▶ The task:
In the listing below, locate the line that contains "(Regression, Residual, Total)**" and the line that contains "#### [千百度：国民收入". Restate word for word those two lines and every line between them, and nothing else.
Start of Block
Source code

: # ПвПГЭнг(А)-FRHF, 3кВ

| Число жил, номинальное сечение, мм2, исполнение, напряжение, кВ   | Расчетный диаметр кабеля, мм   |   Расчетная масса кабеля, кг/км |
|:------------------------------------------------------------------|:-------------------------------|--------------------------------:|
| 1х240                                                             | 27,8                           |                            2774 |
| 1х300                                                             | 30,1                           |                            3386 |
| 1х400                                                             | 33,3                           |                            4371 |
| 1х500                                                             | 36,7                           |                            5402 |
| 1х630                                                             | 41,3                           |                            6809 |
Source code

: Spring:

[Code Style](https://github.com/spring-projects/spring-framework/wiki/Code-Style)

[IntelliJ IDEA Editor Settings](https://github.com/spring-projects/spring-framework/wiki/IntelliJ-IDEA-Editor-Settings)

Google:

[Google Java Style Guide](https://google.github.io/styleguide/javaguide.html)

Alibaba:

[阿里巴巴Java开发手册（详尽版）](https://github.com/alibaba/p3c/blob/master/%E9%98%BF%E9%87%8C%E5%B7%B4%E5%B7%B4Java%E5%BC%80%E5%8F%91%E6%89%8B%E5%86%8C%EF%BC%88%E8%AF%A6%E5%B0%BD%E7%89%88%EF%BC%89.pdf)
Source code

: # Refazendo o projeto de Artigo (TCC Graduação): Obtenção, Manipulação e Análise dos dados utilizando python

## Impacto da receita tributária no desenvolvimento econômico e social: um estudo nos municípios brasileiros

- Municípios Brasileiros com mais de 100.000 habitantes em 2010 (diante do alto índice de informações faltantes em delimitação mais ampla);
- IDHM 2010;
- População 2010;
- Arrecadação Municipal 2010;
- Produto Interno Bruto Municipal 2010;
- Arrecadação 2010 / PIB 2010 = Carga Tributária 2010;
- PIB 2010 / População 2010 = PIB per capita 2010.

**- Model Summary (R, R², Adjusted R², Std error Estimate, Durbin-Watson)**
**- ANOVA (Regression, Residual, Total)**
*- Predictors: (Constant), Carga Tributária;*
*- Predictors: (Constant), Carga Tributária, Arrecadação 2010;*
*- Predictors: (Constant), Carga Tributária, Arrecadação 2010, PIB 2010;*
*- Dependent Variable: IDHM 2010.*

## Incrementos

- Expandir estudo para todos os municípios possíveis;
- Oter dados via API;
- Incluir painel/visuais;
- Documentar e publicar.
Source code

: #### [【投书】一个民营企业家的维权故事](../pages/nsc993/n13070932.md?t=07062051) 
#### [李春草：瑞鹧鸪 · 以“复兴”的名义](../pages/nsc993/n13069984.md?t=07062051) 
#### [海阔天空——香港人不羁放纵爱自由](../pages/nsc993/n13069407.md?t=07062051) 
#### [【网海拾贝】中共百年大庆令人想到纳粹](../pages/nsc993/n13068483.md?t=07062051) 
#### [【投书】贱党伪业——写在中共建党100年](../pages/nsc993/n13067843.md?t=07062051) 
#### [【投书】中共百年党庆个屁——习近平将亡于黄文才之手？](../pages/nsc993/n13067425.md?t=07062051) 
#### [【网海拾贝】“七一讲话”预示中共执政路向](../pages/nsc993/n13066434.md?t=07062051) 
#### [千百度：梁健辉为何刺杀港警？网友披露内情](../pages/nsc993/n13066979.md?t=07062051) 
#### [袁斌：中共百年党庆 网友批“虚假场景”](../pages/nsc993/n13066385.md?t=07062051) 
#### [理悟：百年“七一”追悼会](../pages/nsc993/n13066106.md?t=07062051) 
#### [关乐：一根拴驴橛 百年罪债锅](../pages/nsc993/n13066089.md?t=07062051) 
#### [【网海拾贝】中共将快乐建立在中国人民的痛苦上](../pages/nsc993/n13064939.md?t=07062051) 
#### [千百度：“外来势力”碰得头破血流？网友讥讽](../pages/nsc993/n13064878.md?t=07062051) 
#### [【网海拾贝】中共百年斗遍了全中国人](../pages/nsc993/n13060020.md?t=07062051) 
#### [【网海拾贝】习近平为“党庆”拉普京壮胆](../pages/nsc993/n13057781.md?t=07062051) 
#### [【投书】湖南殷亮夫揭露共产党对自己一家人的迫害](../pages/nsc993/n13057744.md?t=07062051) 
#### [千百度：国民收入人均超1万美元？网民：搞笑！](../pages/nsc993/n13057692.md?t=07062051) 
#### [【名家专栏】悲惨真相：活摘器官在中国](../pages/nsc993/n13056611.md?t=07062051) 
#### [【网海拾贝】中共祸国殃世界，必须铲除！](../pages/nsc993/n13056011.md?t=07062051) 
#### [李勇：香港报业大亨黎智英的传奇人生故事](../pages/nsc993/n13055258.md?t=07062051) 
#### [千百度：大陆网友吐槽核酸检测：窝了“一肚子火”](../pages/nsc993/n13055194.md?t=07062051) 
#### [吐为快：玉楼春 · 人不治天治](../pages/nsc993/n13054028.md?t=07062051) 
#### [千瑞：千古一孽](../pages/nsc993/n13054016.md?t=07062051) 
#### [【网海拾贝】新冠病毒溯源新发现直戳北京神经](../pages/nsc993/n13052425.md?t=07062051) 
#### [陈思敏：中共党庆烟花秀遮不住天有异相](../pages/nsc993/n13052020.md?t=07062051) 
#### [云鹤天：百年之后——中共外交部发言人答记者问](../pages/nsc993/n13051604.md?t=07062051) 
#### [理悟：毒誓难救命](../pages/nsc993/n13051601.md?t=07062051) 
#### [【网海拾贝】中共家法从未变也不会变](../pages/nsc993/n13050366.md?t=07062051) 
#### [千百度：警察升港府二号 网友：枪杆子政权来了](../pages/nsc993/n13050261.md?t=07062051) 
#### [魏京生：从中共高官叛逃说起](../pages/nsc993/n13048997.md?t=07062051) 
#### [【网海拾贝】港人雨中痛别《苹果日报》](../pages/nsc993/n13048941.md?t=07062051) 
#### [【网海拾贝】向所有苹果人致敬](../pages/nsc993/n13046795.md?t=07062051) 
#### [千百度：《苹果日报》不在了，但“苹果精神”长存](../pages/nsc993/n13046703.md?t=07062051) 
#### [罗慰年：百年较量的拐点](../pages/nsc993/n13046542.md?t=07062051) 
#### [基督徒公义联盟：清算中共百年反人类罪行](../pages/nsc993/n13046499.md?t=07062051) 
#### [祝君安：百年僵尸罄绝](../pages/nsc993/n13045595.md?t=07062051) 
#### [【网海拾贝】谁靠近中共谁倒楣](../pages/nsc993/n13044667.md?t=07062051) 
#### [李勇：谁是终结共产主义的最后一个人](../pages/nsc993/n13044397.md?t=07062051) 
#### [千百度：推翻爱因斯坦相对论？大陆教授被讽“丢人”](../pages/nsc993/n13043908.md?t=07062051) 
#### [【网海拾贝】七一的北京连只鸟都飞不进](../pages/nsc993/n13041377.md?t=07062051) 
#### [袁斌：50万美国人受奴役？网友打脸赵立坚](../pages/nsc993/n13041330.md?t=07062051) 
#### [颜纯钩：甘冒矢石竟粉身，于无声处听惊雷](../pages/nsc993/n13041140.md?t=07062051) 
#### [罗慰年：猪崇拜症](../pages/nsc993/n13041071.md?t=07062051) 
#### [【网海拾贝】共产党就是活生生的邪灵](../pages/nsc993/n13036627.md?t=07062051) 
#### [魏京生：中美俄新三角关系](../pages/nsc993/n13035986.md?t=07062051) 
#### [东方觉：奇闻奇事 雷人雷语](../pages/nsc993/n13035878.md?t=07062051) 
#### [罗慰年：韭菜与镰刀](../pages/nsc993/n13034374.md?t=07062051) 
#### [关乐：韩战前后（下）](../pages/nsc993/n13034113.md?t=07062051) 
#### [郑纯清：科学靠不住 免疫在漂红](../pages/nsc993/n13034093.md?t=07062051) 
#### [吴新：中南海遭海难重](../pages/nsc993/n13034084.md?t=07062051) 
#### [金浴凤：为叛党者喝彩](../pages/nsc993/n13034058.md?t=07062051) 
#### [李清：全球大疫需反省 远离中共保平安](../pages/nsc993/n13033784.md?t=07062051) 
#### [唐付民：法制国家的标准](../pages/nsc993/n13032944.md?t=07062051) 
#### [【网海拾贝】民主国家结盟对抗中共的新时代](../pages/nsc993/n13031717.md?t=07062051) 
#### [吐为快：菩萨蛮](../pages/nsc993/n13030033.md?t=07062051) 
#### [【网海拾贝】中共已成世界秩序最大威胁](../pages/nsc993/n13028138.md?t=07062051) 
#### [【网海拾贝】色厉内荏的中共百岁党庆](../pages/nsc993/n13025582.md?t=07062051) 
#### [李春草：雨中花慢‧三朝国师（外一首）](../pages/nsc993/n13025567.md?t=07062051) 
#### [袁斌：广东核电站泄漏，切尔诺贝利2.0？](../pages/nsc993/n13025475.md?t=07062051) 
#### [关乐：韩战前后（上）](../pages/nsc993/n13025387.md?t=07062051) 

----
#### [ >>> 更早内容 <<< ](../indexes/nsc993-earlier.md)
End of Block
▶ Result of this task:
**- ANOVA (Regression, Residual, Total)**
*- Predictors: (Constant), Carga Tributária;*
*- Predictors: (Constant), Carga Tributária, Arrecadação 2010;*
*- Predictors: (Constant), Carga Tributária, Arrecadação 2010, PIB 2010;*
*- Dependent Variable: IDHM 2010.*

## Incrementos

- Expandir estudo para todos os municípios possíveis;
- Oter dados via API;
- Incluir painel/visuais;
- Documentar e publicar.
Source code

: #### [【投书】一个民营企业家的维权故事](../pages/nsc993/n13070932.md?t=07062051) 
#### [李春草：瑞鹧鸪 · 以“复兴”的名义](../pages/nsc993/n13069984.md?t=07062051) 
#### [海阔天空——香港人不羁放纵爱自由](../pages/nsc993/n13069407.md?t=07062051) 
#### [【网海拾贝】中共百年大庆令人想到纳粹](../pages/nsc993/n13068483.md?t=07062051) 
#### [【投书】贱党伪业——写在中共建党100年](../pages/nsc993/n13067843.md?t=07062051) 
#### [【投书】中共百年党庆个屁——习近平将亡于黄文才之手？](../pages/nsc993/n13067425.md?t=07062051) 
#### [【网海拾贝】“七一讲话”预示中共执政路向](../pages/nsc993/n13066434.md?t=07062051) 
#### [千百度：梁健辉为何刺杀港警？网友披露内情](../pages/nsc993/n13066979.md?t=07062051) 
#### [袁斌：中共百年党庆 网友批“虚假场景”](../pages/nsc993/n13066385.md?t=07062051) 
#### [理悟：百年“七一”追悼会](../pages/nsc993/n13066106.md?t=07062051) 
#### [关乐：一根拴驴橛 百年罪债锅](../pages/nsc993/n13066089.md?t=07062051) 
#### [【网海拾贝】中共将快乐建立在中国人民的痛苦上](../pages/nsc993/n13064939.md?t=07062051) 
#### [千百度：“外来势力”碰得头破血流？网友讥讽](../pages/nsc993/n13064878.md?t=07062051) 
#### [【网海拾贝】中共百年斗遍了全中国人](../pages/nsc993/n13060020.md?t=07062051) 
#### [【网海拾贝】习近平为“党庆”拉普京壮胆](../pages/nsc993/n13057781.md?t=07062051) 
#### [【投书】湖南殷亮夫揭露共产党对自己一家人的迫害](../pages/nsc993/n13057744.md?t=07062051) 
#### [千百度：国民收入人均超1万美元？网民：搞笑！](../pages/nsc993/n13057692.md?t=07062051) 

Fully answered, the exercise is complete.